HOLLYWOOD — So you’re speeding down the information superhighway, finding new business opportunities at every turn and catching all the greenlights.
That is, until your trip is suddenly stopped short by a pothole. More and more pioneers in the “new media” are discovering that the biggest such potholes involve a very basic issue — clearing the rights.
“The fight over copyright and intellectual property rights surrounding videocassettes will be nothing compared to these new, multidimensional products, ” says Mark F. Radcliffe, a partner at the law firm of Gray, Cary, Ware & Freidenrich who recently authored “The Multimedia Law Handbook,” a how-to for non-lawyers. “As more and more pre-existing work is used as a basis for interactive projects, software companies will increasingly have to ask themselves, ‘Do I really have the rights I think I do?’ Have you cleared it with the actors, with the music scorers, with choreographers? How about underlying rights to publicity?”
All of those questions can add up to irritating costs for Silicon Valley types who want to put together programs for $ 100,000 to $ 200,000. Suddenly having to pay copyright fees and royalties blasts that budget into outer space.
Of course, things look different from Hollywood’s point of view. Attorneys are still arguing over whether 1950s television contracts gave the networks and producing entities rights to a homevideo future they did not foresee. The water becomes even murkier as writers who have assigned publishing rights and movie rights suddenly find they may have lost multimedia rights.
“There are a number of publishers and producers out there who are trying to hang their hats on contract clauses that give them electronic book rights as also meaning they have interactive rights,” says Richard Thompson of Silverberg, Katz, Thompson & Braun.
Take the recent battle between publishers Simon & Schuster and filmmaker Quintex Entertainment Inc. over who had what rights to “Lonesome Dove.” The publishers had rights to publish the book, and in their contract they retained electronic rights. Yet when Quintex, which hadgot the motion picture rights from author Larry McMurtry, tried to distribute an audiocassette of the mini-series’ soundtrack, the publisher cried foul.
Many agree that as these new technological fields advance, their applications could well bring some changes in U.S. copyright law.

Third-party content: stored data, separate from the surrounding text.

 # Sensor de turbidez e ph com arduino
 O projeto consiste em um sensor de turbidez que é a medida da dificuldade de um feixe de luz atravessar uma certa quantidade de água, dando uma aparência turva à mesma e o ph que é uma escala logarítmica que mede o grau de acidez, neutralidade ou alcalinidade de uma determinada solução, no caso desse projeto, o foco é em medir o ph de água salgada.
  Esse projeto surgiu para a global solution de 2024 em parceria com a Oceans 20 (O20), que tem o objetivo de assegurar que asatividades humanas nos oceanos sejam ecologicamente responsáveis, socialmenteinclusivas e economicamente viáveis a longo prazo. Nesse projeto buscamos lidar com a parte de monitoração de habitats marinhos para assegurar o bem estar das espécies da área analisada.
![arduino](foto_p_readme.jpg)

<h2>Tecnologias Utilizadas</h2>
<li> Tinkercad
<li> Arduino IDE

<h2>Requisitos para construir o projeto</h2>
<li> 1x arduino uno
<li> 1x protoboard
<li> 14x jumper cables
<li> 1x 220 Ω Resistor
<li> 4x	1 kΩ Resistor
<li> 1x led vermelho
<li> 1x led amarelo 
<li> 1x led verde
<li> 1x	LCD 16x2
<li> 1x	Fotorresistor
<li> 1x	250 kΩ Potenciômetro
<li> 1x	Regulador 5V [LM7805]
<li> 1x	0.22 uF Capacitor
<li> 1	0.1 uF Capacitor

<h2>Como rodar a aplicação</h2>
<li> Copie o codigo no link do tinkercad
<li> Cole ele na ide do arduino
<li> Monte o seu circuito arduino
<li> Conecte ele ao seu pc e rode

“I certainly think there will be changes because it’s becoming so easy to copy something, you just click a few buttons,” says Rex Heinke, of Gibson, Dunne & Crutcher. “The music industry is already set up to deal with this kind of mass copying with licenses readily available, but that same kind of system does not exist for magazine, book or movie rights — or for any other copyrighted work done on a large scale.”

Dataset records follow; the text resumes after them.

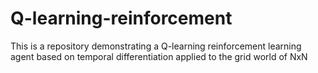 # Q-learning-reinforcement
This is a repository demonstrating a Q-learning reinforcement learning agent based on temporal differentiation applied to the grid world of NxN
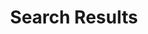 ---
financial_year: 2015-16
layout: search-result
years: [
  ['2015-16', '/2015-16/search-result', 'active'],
  ['2016-17', '/2016-17/search-result', 'link'],
  ['2017-18', '/2017-18/search-result', 'link'],
]
active: none
title: Search Results
nested: false
---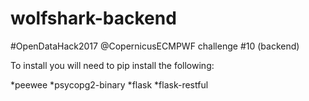 # wolfshark-backend
#OpenDataHack2017 @CopernicusECMPWF challenge #10 (backend)

To install you will need to pip install the following:

*peewee
*psycopg2-binary
*flask
*flask-restful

Even the entertainment unions are struggling to come to terms with how to govern interactive policy. The Writers Guild of America, for example, has a one-page letter of adherence specifically tailored to interactive programming, but it only requires employing companies to pay health and pension contributions on behalf of writers.
“As this field is new, the Guild wanted to allow the most amount of flexibility to producers, especially those in the computer industry, so that they would employ Guild writers,” says Joel Block, union director of industry alliances.

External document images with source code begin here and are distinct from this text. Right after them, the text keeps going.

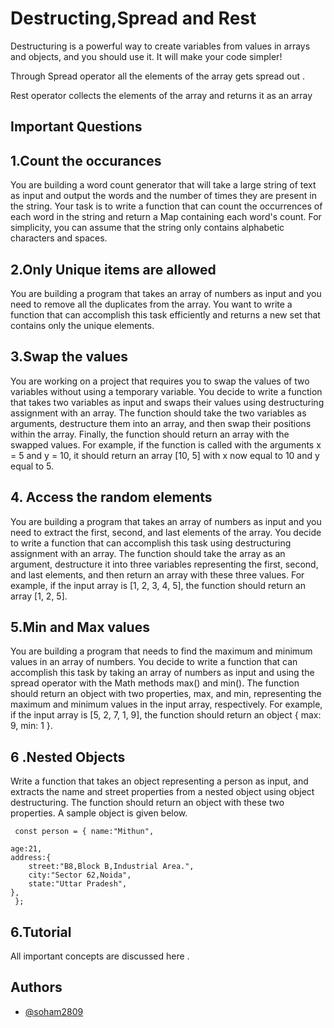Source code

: 
# Destructing,Spread and Rest 

Destructuring is a powerful way to create variables from values in arrays and objects, and you should use it. It will make your code simpler!

Through Spread operator all the elements of the array gets spread out .

 Rest operator collects the elements of the array and returns it as an array 



## Important Questions 

## 1.Count the occurances 
You are building a word count generator that will take a large string of text as input and output the words and the number of times they are present in the string. Your task is to write a function that can count the occurrences of each word in the string and return a Map containing each word's count. For simplicity, you can assume that the string only contains alphabetic characters and spaces.

## 2.Only Unique items are allowed 
You are building a program that takes an array of numbers as input and you need to remove all the duplicates from the array. You want to write a function that can accomplish this task efficiently and returns a new set that contains only the unique elements. 

## 3.Swap the values 
You are working on a project that requires you to swap the values of two variables without using a temporary variable. You decide to write a function that takes two variables as input and swaps their values using destructuring assignment with an array. The function should take the two variables as arguments, destructure them into an array, and then swap their positions within the array. Finally, the function should return an array with the swapped values. For example, if the function is called with the arguments x = 5 and y = 10, it should return an array [10, 5] with x now equal to 10 and y equal to 5.

## 4. Access the random elements

You are building a program that takes an array of numbers as input and you need to extract the first, second, and last elements of the array. You decide to write a function that can accomplish this task using destructuring assignment with an array. The function should take the array as an argument, destructure it into three variables representing the first, second, and last elements, and then return an array with these three values. For example, if the input array is [1, 2, 3, 4, 5], the function should return an array [1, 2, 5].

## 5.Min and Max values 
You are building a program that needs to find the maximum and minimum values in an array of numbers. You decide to write a function that can accomplish this task by taking an array of numbers as input and using the spread operator with the Math methods max() and min(). The function should return an object with two properties, max, and min, representing the maximum and minimum values in the input array, respectively. For example, if the input array is [5, 2, 7, 1, 9], the function should return an object { max: 9, min: 1 }.

## 6 .Nested Objects 
Write a function that takes an object representing a person as input, and extracts the name and street properties from a nested object using object destructuring. The function should return an object with these two properties. A sample object is given below.


  
 

 



 

     const person = { name:"Mithun",

    age:21,
    address:{
        street:"B8,Block B,Industrial Area.",
        city:"Sector 62,Noida",
        state:"Uttar Pradesh",
    },
     };

## 6.Tutorial 
All important concepts are discussed here .






## Authors
- [@soham2809](https://github.com/soham2809)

And the computer software people they are dealing with are, for the most part , somewhat naive when it comes to copyright issues and talent compensation. After all, many of the fast-trackers are computer whiz kids who concentrate on the little screen, not the big picture.
“We’re still seeing a lot of the fly-by-night computer people just going ahead and using pre-existing material without getting permission and then dealing with it later,” Thompson says.
If the copyright issue is not complex enough, there’s also a number of broad patents raising their ugly heads. In the last year, a number of sweeping patents have been filed on software that have a direct impact on interactive TV and multimedia enterprises.
“A company called Compton’s New Media filed a patent last November that claims ownership against databases that access text, graphics, music … anything that can be interpreted as multimedia,” says Jeanine Parker, president-elect of the non-profit International Interactive Communications Society. “And to the surprise of everyone, the U.S. Patent and Trademark office granted it.”
Compton’s publishes a popular encyclopedia on CD-ROM discs. Its patent — which the U.S. Patent and Trademark office overturned late last week — was broad enough to apparently cover the entire practice of accessing such multimedia information, which would mean hundreds of millions of dollars in licensing fees for the company.
“Right now we have a system that is not sophisticated enough to analyze these patents appropriately,” Parker said.